_Task goal_
From the entries below, copy every line where the string "https" appears.

Source material Start Marker

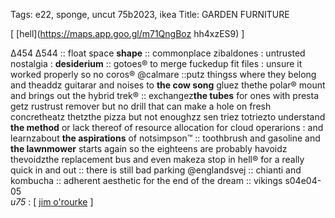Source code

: Tags: e22, sponge, uncut 75b2023, ikea
Title: GARDEN FURNITURE
  
[ [hell](https://maps.app.goo.gl/m71QngBoz hh4xzES9) ]

Δ454 Δ544 :: float space **shape** :: commonplace zibaldones : untrusted nostalgia : **desiderium** :: gotoes® to merge fuckedup fit files : unsure it worked properly so no coros® @calmare ::putz thingss where they belong and theaddz guitarar and noises to **the cow song** gluez thethe polar® mount and brings out the hybrid trek® :: exchangez**the tubes** for ones with presta getz rustrust remover but no drill that can make a hole on fresh concretheatz thetzthe pizza but not enoughzz sen triez totriezto understand **the method** or lack thereof of resource allocation for cloud operarions : and learnzabout **the aspirations** of notsimpson™ :: toothbrush and gasoline and **the lawnmower** starts again so the eighteens are probably havoidz thevoidzthe replacement bus and even makeza stop in hell® for a really quick in and out :: there is still bad parking @englandsvej :: chianti and kombucha :: adherent aesthetic for the end of the dream :: vikings s04e04-05  
_u75_ : [ [jim o'rourke](https://www.allmusic.com/album/hands-that-bind-mw0003993585) ]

Source material End Marker

_Task answer_
[ [hell](https://maps.app.goo.gl/m71QngBoz hh4xzES9) ]
_u75_ : [ [jim o'rourke](https://www.allmusic.com/album/hands-that-bind-mw0003993585) ]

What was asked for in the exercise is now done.